__EXERCISE DETAILS__
Find every line with the string "输入一个链表" in the material below and copy it.

__THE INPUT__
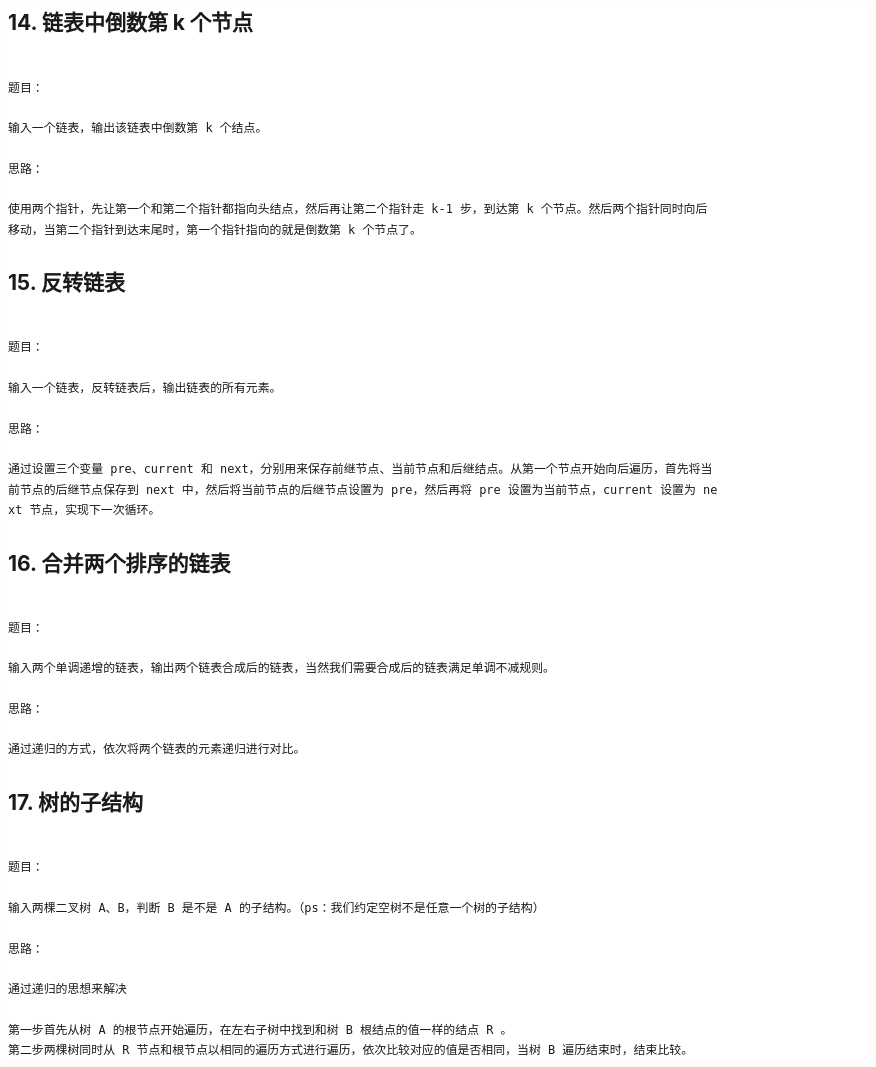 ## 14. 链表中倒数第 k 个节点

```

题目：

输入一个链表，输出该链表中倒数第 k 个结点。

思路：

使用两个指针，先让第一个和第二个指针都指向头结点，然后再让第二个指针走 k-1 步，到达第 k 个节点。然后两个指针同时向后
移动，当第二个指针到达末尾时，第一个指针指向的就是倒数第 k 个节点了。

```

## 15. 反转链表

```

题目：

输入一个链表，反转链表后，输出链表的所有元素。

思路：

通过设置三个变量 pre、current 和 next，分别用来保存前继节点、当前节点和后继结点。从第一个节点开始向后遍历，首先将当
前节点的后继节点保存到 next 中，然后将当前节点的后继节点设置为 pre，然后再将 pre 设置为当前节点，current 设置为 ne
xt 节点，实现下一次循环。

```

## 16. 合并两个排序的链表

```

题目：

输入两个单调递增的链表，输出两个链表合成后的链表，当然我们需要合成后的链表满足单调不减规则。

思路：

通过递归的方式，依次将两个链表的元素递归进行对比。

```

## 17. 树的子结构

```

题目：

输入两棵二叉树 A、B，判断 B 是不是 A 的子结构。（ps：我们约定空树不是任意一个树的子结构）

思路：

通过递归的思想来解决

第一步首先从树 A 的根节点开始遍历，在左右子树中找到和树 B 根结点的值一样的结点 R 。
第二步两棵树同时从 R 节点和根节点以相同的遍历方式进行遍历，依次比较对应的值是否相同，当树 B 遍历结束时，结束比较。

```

* * *

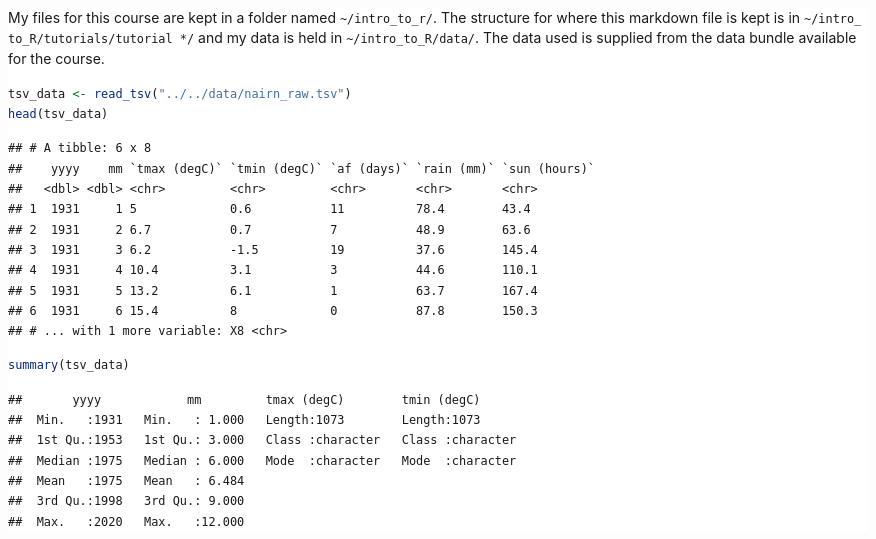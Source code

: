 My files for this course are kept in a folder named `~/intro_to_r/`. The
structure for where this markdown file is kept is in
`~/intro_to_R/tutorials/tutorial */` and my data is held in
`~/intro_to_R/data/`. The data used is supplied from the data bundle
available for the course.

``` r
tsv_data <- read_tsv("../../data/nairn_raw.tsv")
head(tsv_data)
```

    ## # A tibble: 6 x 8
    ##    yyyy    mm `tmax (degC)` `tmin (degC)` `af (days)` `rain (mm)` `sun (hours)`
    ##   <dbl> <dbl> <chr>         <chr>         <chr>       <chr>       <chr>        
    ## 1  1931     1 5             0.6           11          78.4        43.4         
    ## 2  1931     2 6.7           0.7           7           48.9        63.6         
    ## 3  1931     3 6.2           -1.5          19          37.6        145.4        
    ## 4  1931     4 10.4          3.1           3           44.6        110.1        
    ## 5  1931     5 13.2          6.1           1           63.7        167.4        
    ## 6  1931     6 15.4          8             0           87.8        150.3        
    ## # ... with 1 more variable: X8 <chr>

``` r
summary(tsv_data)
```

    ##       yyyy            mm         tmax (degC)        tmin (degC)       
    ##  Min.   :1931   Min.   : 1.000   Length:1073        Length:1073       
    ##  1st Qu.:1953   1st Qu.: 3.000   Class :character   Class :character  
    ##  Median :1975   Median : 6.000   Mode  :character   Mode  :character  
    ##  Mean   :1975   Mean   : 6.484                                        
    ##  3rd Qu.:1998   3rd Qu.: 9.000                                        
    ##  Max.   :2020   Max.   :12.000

__EXERCISE SOLUTION__
输入一个链表，输出该链表中倒数第 k 个结点。
输入一个链表，反转链表后，输出链表的所有元素。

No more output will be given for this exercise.